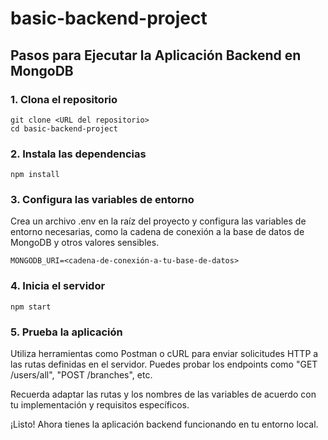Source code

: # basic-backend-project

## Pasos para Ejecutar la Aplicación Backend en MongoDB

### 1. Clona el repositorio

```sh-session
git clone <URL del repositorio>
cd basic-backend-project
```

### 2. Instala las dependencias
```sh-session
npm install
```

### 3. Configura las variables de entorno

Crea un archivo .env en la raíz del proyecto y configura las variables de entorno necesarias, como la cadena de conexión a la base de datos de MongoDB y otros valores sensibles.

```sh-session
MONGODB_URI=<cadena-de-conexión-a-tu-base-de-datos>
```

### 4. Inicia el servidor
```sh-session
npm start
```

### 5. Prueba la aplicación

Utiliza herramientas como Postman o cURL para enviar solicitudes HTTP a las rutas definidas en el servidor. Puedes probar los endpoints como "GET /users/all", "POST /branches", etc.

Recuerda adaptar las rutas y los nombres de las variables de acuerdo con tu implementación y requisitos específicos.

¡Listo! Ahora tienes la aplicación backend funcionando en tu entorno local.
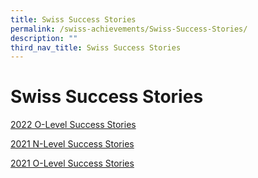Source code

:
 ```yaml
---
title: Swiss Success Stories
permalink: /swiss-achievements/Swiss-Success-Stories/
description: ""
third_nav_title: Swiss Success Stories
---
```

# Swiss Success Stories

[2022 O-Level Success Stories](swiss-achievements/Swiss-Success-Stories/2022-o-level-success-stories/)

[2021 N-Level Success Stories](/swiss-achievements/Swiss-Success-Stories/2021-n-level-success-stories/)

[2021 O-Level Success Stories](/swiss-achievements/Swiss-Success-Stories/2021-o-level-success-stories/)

☆ ☆ ☆ ☆ ☆

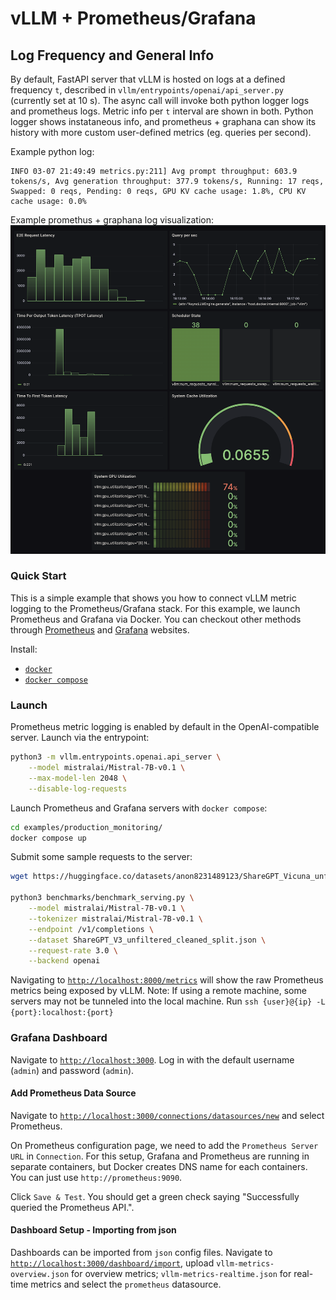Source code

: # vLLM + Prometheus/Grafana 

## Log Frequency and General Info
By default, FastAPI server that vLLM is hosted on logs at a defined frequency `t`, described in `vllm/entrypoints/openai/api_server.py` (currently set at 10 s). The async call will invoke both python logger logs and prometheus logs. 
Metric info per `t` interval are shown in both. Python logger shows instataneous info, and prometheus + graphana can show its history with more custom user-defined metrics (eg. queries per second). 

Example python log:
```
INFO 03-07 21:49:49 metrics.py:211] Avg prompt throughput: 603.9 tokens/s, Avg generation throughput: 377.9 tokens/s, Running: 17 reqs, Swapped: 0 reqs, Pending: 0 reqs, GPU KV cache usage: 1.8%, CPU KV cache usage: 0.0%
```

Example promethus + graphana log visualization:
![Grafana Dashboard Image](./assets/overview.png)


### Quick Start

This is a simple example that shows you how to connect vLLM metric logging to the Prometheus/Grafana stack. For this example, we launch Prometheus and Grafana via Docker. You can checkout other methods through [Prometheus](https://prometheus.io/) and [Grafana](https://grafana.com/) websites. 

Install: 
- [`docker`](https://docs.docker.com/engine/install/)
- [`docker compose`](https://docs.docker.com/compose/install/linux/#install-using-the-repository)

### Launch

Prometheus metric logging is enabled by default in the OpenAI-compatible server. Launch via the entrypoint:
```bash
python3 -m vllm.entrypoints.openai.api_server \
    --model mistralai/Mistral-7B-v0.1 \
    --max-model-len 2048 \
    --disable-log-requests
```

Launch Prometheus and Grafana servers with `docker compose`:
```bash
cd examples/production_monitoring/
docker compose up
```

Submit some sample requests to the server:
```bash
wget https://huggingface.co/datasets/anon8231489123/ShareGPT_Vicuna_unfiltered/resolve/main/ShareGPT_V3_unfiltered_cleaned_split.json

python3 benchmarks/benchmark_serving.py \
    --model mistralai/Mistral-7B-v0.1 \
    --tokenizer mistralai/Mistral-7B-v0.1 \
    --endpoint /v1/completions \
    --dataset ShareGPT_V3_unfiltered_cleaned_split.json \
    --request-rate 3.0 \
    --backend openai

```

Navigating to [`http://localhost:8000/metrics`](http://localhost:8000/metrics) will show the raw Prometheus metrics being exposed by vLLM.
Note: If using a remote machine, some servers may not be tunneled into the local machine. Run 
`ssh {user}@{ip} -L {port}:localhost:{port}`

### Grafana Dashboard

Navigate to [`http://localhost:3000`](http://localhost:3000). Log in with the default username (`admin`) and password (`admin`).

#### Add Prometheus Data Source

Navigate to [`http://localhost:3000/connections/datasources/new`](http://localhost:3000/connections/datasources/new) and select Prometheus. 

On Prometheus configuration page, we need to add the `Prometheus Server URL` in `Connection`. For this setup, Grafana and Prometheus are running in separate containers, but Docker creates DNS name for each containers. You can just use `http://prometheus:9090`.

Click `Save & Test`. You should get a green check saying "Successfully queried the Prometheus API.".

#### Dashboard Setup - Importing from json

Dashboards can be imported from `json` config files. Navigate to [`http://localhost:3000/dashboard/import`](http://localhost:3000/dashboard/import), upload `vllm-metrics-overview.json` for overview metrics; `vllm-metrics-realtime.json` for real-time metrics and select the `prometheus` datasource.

☆ ☆ ☆ ☆ ☆

● **What you will do**
Go through the data, and copy each line in which the word "conexión" appears.

● **Solution**
Crea un archivo .env en la raíz del proyecto y configura las variables de entorno necesarias, como la cadena de conexión a la base de datos de MongoDB y otros valores sensibles.
MONGODB_URI=<cadena-de-conexión-a-tu-base-de-datos>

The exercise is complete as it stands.